In the example of FIG. 1B, the user submits an image search query 170. The system generates image query features 172 based on the user submitted image search query 170. Examples of query features 172 are described below with reference to FIG. 2.

The system also generates or obtains landing page features 174 for the landing page identified by the particular image search result and image features 176 for the image identified by the particular image search result. Examples of landing page features 174 and image features 176 are described below with reference to FIG. 2. The system then provides the query feature 172, the landing page feature 174, and the image features 176 as input to the machine learning model 136.

In particular, the machine learning model 136 receives a single input that includes features of the image search query, the landing page, and the image and predicts the relevance, i.e., relevance score 180, of the particular image search result to the user image query 170. This allows the machine learning model to give more weight to landing page features 174, image features 176, or image search query features 172 in a query-specific manner, improving the quality of the image search results that are returned to the user.

FIG. 2 is a flow diagram of an example process for generating image search results from a user submitted image search query. For convenience, the process 200 will be described as being performed by a system of one or more computers located in one or more locations. For example, an image search system, e.g., the image search system 114 of FIG. 1A, appropriately programmed in accordance with this specification, can perform the process 200.

The image search system receives an image search query from a user device (Step 202). In some cases, the image search query is submitted through a dedicated image search interface provided by the image search system, i.e., a user interface for submitting image search queries. In other cases, the search query is submitted through a generic Internet search interface and image search results are displayed in response to the image search query along with other kinds of search results, i.e., search results that identify other types of content available on the Internet.

Upon receiving the image search query, the image search system identifies initial image-landing page pairs (Step 204) that satisfy the image search query. For example, the system can identify the initial image-landing page pairs from the pairs indexed in a search engine index database based on signals that measure the quality of the pairs, the relevance of the pairs to the search query, or both.

For each pair, the system identifies (i) features of the image search query (ii) features of the image and (iii) features of the landing page (Step 206). This can be from the index database or from other data maintained by the system that associates images and landing pages with corresponding features.

For example, the features of the image can include vectors that represent the content of the image. Vectors to represent the image may be derived by processing the image through an embedding neural network. Alternatively, the vectors can be generated through other image processing techniques for feature extraction. Example feature extraction techniques include edge, corner, ridge and blob detection. As another example, the feature vectors can include vectors generated using shape extraction techniques, e.g., thresholding, template matching, and so on. Instead of or in addition to the feature vectors, when the machine learning model is a neural network the features can include the pixel data of the image.

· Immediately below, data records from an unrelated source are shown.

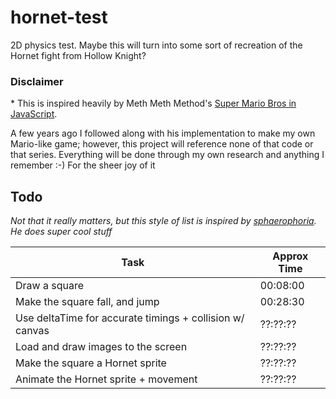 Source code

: # hornet-test

2D physics test. Maybe this will turn into some sort of recreation of the Hornet fight from Hollow Knight?


### Disclaimer
\* This is inspired heavily by Meth Meth Method's [Super Mario Bros in JavaScript](https://www.youtube.com/playlist?list=PLS8HfBXv9ZWWe8zXrViYbIM2Hhylx8DZx).

A few years ago I followed along with his implementation to make my own Mario-like game; however, this project will reference none of that code or that series. Everything will be done through my own research and anything I remember :-) For the sheer joy of it



## Todo

_Not that it really matters, but this style of list is inspired by [sphaerophoria](https://www.youtube.com/@sphaerophoria). He does super cool stuff_

| Task                                                          | Approx Time |
| ------------------------------------------------------------- | ----------- |
| Draw a square                                                 | 00:08:00    |
| Make the square fall, and jump                                | 00:28:30    |
| Use deltaTime for accurate timings + collision w/ canvas      | ??:??:??    |
| Load and draw images to the screen                            | ??:??:??    |
| Make the square a Hornet sprite                               | ??:??:??    |
| Animate the Hornet sprite + movement                          | ??:??:??    |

Examples of features extracted from the landing page include the date the page was first crawled or updated, data characterizing the author of the landing page, the language of the landing page, features of the domain that the landing page belong to, keywords representing the content of the landing page, features of the links to the image and landing page such as the anchor text or source page for the links, features that describe the context of the image in the landing page and so on.

Examples of features extracted from the landing page that describe the context of the image in the landing page include data characterizing the location of the image within the landing page, the prominence of the image on the landing page, textual descriptions of the image on the landing page etc. The location of the image within the landing page can be pin-pointed using pixel-based geometric location in horizontal and vertical dimensions, user-device based length (e.g., in inches) in horizontal and vertical dimensions, an HTML/XML DOM-based XPATH-like identifier, a CSS-based selector, etc. The prominence of the image on the landing page can be measured using relative size of the image as displayed on a generic device and on a specific user device. Textual descriptions of the image on the landing page can include alt-text labels for the image, text surrounding the image, and so on.

Examples of features of the image search query may include the language of the search query, some or all of the terms in the search query, the time that the search query was submitted, the location from which the search query was submitted, data characterizing the user device from which the query was received, and so on.

These features may be represented categorically or discretely. Furthermore, additional relevant features can be created through pre-existing features. For example, a system may create relationships between one or more features through a combination of addition, multiplication, or other mathematical operations.

For each image-landing page pair, the system processes the features using an image search result ranking machine learning model to generate a relevance score output (Step 208). The relevance score measures a relevance of the candidate image search result to the image search query. In one example, the relevance score of the candidate image search result measures a likelihood of a user submitting the search query would click on or otherwise interact with the search result. A higher relevance score indicates the user submitting the search query would find the candidate image search more relevant and click on it. In another example, the relevance score of the candidate image search result can be a prediction of a score that would be generated by a human rater to measure the quality of the result for the image search query. Training the machine learning model to generate accurate relevance scores will be described below with reference to FIG. 3.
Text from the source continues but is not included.